Instructions for the task: In the records below, find the line with "# The real time clock!", then retype it and every following line exactly, stopping after the line with "In general you". Leave the pictures out.

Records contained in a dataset
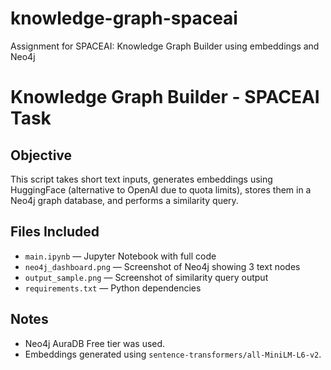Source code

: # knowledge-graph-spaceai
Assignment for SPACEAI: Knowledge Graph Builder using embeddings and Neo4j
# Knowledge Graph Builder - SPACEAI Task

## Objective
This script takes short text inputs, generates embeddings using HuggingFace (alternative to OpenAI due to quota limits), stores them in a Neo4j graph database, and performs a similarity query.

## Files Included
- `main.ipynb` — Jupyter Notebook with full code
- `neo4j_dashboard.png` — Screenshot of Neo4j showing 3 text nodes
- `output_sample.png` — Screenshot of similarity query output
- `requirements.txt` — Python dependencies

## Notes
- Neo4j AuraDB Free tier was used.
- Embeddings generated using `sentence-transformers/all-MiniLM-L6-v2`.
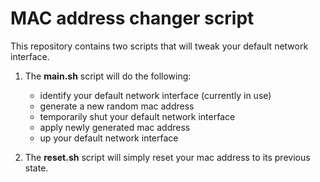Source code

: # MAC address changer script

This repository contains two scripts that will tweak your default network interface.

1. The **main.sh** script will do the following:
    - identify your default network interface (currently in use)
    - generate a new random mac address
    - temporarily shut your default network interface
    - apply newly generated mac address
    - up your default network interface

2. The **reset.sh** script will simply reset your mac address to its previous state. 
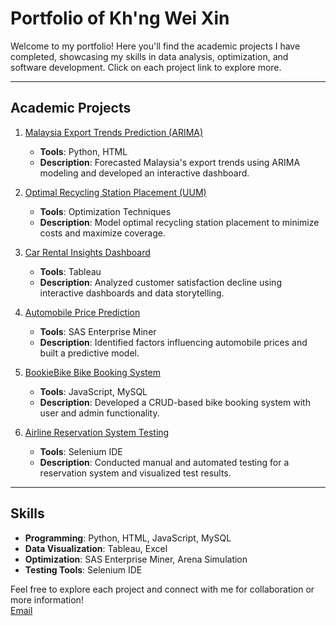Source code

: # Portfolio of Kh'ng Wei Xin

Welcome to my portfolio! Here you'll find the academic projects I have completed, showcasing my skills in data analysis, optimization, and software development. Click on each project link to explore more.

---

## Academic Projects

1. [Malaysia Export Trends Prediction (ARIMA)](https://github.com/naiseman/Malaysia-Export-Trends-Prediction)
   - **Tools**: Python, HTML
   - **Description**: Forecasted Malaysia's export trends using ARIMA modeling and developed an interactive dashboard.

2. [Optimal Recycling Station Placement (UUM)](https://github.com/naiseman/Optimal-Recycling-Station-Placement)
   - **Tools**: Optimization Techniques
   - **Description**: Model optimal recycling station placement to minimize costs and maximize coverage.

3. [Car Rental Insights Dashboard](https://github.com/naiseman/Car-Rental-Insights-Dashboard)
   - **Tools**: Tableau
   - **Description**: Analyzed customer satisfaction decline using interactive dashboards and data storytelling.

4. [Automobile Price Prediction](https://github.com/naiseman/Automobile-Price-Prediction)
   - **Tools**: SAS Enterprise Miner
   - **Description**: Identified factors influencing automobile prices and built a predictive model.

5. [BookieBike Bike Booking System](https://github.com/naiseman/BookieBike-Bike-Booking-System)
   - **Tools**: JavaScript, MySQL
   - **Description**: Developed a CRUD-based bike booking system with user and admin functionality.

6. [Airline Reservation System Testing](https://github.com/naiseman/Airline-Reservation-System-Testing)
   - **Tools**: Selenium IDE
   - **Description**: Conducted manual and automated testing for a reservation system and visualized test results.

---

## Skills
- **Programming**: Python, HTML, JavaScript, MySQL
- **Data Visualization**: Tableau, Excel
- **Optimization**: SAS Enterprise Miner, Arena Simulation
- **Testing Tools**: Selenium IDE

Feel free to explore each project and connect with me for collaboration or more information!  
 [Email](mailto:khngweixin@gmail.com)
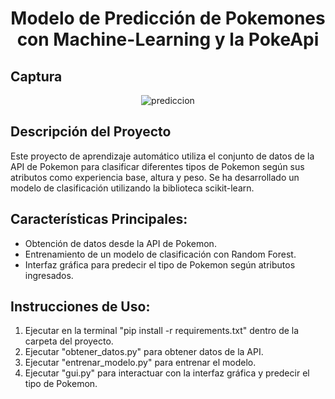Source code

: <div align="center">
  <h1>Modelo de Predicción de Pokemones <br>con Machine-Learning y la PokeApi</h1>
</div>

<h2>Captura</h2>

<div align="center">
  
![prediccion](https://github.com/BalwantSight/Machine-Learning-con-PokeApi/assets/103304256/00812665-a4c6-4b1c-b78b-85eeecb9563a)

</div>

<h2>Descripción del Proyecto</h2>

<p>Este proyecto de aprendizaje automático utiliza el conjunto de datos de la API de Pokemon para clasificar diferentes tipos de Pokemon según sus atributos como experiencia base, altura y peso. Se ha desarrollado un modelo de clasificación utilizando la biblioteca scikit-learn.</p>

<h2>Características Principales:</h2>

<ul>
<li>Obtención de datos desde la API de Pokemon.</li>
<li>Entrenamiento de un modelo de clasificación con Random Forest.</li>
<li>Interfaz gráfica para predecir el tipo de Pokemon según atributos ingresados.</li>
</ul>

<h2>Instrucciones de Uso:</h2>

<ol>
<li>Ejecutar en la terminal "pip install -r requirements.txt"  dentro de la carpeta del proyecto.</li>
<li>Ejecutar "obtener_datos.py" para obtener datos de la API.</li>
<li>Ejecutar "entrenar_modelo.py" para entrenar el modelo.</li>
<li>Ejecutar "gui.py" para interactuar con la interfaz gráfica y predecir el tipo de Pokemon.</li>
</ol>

* * *

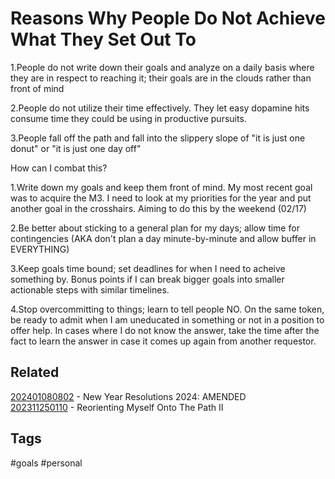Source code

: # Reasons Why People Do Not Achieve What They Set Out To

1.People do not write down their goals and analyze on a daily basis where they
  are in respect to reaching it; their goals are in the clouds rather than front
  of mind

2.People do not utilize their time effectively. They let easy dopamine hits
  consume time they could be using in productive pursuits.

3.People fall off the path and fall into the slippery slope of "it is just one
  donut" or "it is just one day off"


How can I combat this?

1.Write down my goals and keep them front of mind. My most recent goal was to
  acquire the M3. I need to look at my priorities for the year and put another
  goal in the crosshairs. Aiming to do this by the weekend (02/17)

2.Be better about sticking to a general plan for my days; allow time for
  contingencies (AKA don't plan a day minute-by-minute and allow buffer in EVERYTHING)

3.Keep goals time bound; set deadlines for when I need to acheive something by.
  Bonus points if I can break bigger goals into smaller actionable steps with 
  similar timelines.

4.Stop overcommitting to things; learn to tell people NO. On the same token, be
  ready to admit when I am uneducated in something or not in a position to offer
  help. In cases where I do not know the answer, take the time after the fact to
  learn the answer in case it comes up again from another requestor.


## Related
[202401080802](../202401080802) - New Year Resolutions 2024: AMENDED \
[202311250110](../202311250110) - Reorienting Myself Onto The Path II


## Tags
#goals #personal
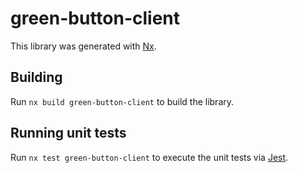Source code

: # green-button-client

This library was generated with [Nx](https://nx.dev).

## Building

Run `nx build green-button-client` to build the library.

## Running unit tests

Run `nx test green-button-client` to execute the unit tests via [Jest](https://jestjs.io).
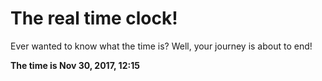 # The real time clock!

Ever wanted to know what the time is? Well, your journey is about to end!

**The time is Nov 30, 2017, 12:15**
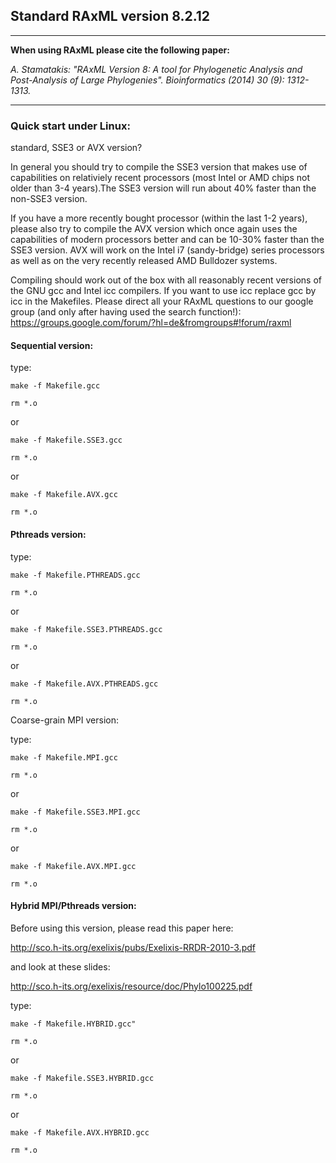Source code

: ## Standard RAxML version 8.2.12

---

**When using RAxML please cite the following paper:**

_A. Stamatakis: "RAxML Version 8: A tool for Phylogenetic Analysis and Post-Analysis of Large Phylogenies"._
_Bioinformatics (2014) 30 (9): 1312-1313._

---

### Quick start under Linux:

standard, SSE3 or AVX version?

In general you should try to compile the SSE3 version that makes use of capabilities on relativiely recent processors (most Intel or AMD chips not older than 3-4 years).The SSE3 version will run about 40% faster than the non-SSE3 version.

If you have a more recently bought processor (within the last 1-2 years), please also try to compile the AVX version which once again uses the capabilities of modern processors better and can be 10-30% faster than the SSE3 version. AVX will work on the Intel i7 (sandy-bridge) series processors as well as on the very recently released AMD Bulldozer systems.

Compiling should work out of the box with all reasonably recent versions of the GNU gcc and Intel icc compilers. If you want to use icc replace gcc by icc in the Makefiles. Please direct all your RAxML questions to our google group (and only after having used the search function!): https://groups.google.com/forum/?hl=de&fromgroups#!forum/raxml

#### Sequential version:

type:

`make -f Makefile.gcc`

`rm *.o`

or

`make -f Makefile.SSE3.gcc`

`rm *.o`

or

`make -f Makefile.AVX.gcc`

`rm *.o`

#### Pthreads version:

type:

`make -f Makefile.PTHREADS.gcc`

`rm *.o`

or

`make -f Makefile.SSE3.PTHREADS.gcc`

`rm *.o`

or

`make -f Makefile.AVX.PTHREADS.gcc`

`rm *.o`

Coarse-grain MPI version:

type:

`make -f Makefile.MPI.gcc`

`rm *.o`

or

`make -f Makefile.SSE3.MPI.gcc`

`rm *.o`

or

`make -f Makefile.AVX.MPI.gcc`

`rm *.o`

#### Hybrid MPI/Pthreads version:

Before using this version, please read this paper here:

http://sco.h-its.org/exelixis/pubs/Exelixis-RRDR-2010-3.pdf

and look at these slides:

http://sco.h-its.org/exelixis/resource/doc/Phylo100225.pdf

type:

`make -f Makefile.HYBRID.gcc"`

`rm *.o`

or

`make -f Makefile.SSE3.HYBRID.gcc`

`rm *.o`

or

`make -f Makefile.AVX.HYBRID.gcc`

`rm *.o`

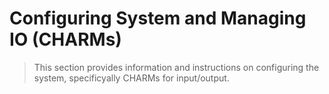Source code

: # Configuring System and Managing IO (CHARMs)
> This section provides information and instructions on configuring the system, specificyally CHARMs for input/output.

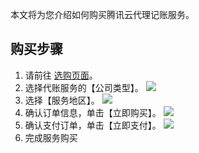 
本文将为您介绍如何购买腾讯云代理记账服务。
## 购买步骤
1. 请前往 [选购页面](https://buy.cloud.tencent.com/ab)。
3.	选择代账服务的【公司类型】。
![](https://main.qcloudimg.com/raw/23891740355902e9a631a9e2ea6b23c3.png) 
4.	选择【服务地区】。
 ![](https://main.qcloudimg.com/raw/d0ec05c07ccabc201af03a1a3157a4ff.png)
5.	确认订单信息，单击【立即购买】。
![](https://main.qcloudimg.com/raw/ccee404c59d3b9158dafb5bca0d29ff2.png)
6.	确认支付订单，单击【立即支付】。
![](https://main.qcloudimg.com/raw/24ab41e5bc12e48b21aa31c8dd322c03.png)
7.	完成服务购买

--

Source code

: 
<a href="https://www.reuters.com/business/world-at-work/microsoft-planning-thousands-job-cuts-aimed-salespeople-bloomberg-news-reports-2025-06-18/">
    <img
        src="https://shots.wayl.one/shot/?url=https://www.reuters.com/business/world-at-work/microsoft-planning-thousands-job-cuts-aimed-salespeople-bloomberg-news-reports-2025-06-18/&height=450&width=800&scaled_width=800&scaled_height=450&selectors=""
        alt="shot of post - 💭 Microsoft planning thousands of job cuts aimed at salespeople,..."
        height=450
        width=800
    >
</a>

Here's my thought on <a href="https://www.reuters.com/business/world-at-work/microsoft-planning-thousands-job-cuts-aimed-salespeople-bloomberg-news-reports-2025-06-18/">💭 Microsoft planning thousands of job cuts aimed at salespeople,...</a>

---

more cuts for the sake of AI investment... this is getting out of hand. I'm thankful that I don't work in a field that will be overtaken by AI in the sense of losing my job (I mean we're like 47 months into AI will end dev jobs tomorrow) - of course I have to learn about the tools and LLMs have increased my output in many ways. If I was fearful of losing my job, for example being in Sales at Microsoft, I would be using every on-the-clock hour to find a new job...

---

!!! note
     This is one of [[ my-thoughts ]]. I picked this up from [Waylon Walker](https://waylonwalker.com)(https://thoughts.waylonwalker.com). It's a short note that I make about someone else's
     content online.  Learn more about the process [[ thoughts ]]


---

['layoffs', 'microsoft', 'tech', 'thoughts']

Task response:
 # The real time clock!

Ever wanted to know what the time is? Well, your journey is about to end!

**The time is Nov 30, 2017, 12:15**
Source code

: ## Standard RAxML version 8.2.12

---

**When using RAxML please cite the following paper:**

_A. Stamatakis: "RAxML Version 8: A tool for Phylogenetic Analysis and Post-Analysis of Large Phylogenies"._
_Bioinformatics (2014) 30 (9): 1312-1313._

---

### Quick start under Linux:

standard, SSE3 or AVX version?

In general you should try to compile the SSE3 version that makes use of capabilities on relativiely recent processors (most Intel or AMD chips not older than 3-4 years).The SSE3 version will run about 40% faster than the non-SSE3 version.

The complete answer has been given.